My Volt turns into a hybrid when it runs out of charge; it is an electric vehicle the other 93% of the time I’ve owned it. It can do 101 miles per hour in EV mode with no gasoline assistance; until it burns all of the charge (I’m curious how long it can maintain top speed on EV only). The car has more torque than many V6 sedans (273 lb.-ft., the power to get you up to speed) and a similar amount of horsepower (149 horsepower, the power to keep you going) to a 4 cylinder engine. My vehicle hasn’t lost a stoplight to speed limit heat yet (closed course do not attempt).
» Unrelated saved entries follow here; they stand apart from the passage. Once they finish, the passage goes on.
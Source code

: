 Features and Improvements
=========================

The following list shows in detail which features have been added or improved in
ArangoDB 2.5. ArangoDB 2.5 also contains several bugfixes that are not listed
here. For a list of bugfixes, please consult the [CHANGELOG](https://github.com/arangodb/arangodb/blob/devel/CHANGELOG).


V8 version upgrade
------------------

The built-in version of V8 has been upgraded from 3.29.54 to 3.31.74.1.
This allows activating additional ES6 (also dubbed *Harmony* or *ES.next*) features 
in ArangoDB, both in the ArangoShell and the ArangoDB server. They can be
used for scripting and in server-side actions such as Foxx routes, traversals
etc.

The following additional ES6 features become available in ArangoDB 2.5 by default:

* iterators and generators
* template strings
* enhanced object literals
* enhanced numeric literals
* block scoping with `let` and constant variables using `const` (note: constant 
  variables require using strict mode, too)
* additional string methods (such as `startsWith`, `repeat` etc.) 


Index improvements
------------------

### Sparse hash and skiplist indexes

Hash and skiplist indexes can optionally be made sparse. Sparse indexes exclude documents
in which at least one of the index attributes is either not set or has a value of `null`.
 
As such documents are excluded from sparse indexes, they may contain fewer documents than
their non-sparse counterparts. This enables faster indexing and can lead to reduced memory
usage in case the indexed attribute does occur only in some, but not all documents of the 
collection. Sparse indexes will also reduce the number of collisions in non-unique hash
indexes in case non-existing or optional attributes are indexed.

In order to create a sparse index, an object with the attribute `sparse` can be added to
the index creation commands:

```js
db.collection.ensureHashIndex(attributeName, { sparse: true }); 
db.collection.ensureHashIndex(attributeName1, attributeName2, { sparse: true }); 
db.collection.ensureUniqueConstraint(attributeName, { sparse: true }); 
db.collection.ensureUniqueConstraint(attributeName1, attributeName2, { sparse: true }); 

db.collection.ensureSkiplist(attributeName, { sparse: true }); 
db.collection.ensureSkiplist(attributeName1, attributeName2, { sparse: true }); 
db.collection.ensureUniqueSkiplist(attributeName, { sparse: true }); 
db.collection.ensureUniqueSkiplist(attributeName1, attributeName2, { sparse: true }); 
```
Something I enjoy doing when leaving a stoplight is to leave everyone behind by three or more car-lengths, and the people around here don’t know how to conservatively take off from a stoplight, if you aren’t doing 30mph in one car-length you get all kinds of dirty looks. I prefer to take off at 2 mph per second until I get to the speed limit when I’m driving for fuel economy, people whip around me like I’d just cut them off when I drive like this.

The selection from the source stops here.